**Assignment**
Please transcribe exactly, and only, the lines of the data below between the line holding "### Function Description" and the line holding "#### response", inclusive.

**Saved entries**
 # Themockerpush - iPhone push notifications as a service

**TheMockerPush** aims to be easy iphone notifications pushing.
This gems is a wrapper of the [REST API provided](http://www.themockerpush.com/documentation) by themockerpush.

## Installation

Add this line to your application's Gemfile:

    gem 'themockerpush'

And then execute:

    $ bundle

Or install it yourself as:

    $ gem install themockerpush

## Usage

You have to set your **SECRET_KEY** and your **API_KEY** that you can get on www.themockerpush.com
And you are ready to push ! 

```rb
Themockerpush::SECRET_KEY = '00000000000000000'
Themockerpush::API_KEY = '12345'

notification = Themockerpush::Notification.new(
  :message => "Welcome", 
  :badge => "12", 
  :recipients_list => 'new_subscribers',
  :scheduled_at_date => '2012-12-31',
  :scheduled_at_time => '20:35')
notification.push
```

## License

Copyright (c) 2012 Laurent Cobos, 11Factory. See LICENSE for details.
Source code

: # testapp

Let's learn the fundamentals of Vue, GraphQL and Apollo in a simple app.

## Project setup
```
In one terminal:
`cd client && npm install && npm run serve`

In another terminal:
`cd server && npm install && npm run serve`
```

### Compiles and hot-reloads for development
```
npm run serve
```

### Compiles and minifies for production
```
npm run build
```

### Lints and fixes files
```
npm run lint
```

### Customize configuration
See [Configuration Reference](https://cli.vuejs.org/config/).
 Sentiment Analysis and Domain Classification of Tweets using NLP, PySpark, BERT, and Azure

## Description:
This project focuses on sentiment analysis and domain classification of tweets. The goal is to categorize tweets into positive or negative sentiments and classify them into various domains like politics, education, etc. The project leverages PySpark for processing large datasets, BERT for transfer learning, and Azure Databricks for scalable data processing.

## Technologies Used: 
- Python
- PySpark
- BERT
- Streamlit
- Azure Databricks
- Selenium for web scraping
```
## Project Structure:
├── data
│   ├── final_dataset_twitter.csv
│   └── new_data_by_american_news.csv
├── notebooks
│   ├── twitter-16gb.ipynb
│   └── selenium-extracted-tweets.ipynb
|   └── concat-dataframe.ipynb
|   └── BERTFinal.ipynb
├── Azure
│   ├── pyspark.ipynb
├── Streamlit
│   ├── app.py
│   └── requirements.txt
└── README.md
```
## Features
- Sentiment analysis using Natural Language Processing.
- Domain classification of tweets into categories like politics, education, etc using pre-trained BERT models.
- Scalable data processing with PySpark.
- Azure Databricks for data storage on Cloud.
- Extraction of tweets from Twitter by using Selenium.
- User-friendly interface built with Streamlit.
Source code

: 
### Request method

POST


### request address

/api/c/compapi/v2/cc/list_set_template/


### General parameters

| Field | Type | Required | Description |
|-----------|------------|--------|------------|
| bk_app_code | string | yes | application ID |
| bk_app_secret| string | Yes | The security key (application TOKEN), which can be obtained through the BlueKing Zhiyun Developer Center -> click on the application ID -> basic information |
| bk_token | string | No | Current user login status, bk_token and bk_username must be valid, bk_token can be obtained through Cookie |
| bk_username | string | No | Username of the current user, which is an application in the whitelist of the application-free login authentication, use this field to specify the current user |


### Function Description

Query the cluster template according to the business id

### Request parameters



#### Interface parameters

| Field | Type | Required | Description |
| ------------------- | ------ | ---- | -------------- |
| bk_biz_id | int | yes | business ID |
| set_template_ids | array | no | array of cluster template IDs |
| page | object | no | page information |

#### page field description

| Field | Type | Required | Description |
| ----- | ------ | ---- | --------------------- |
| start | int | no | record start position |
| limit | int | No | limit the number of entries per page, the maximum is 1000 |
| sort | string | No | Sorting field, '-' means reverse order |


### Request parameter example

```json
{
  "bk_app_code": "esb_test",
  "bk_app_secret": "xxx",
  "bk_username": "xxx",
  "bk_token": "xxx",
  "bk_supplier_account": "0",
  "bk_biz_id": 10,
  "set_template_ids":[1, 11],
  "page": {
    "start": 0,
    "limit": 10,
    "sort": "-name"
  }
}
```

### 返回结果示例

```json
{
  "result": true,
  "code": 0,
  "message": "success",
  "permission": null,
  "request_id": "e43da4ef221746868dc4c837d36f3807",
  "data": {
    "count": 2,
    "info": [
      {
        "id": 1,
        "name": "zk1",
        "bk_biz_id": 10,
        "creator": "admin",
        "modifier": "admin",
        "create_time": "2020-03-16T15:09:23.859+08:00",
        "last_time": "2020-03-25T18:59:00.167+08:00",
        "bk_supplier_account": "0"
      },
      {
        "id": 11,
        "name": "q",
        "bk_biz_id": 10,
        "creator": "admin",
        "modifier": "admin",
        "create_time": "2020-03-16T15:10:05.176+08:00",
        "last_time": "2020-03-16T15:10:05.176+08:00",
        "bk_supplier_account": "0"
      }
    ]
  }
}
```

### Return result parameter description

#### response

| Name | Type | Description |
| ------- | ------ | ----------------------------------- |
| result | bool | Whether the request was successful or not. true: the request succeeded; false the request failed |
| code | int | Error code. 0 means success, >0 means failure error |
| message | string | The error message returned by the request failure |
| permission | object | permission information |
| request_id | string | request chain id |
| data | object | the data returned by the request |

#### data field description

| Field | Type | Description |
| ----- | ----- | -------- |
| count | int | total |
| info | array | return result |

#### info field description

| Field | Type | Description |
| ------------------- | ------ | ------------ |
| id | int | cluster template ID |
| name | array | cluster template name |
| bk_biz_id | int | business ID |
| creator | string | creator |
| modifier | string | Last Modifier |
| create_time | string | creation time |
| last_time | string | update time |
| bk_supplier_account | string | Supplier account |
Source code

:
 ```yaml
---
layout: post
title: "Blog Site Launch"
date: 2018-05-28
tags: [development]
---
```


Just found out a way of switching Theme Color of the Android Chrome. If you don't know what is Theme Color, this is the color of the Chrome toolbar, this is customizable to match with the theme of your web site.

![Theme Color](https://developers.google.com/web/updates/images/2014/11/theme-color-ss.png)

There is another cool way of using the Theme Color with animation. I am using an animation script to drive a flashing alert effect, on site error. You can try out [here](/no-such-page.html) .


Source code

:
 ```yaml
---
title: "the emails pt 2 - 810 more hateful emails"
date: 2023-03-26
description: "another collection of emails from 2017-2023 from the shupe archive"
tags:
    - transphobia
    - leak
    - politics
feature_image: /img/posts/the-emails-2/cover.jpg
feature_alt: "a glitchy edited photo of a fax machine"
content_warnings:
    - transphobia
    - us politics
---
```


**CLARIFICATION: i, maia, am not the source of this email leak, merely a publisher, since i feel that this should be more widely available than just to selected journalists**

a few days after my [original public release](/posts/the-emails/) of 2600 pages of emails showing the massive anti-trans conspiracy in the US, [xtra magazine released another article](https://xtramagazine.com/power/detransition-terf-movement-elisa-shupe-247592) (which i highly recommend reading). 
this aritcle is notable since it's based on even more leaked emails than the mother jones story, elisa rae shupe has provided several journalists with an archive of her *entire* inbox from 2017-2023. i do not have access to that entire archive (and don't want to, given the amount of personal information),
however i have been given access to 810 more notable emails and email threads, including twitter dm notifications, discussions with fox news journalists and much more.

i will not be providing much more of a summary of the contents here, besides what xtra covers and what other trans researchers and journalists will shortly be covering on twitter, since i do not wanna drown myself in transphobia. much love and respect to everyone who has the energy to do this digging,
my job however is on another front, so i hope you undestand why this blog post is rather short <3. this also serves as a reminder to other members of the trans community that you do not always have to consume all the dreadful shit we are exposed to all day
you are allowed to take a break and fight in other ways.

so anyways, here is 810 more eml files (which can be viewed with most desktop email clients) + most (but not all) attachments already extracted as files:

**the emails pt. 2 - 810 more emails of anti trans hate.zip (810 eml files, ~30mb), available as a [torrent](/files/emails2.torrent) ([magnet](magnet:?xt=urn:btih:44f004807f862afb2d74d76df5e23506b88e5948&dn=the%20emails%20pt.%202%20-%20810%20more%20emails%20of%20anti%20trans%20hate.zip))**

**Result**
### Function Description

Query the cluster template according to the business id

### Request parameters



#### Interface parameters

| Field | Type | Required | Description |
| ------------------- | ------ | ---- | -------------- |
| bk_biz_id | int | yes | business ID |
| set_template_ids | array | no | array of cluster template IDs |
| page | object | no | page information |

#### page field description

| Field | Type | Required | Description |
| ----- | ------ | ---- | --------------------- |
| start | int | no | record start position |
| limit | int | No | limit the number of entries per page, the maximum is 1000 |
| sort | string | No | Sorting field, '-' means reverse order |


### Request parameter example

```json
{
  "bk_app_code": "esb_test",
  "bk_app_secret": "xxx",
  "bk_username": "xxx",
  "bk_token": "xxx",
  "bk_supplier_account": "0",
  "bk_biz_id": 10,
  "set_template_ids":[1, 11],
  "page": {
    "start": 0,
    "limit": 10,
    "sort": "-name"
  }
}
```

### 返回结果示例

```json
{
  "result": true,
  "code": 0,
  "message": "success",
  "permission": null,
  "request_id": "e43da4ef221746868dc4c837d36f3807",
  "data": {
    "count": 2,
    "info": [
      {
        "id": 1,
        "name": "zk1",
        "bk_biz_id": 10,
        "creator": "admin",
        "modifier": "admin",
        "create_time": "2020-03-16T15:09:23.859+08:00",
        "last_time": "2020-03-25T18:59:00.167+08:00",
        "bk_supplier_account": "0"
      },
      {
        "id": 11,
        "name": "q",
        "bk_biz_id": 10,
        "creator": "admin",
        "modifier": "admin",
        "create_time": "2020-03-16T15:10:05.176+08:00",
        "last_time": "2020-03-16T15:10:05.176+08:00",
        "bk_supplier_account": "0"
      }
    ]
  }
}
```

### Return result parameter description

#### response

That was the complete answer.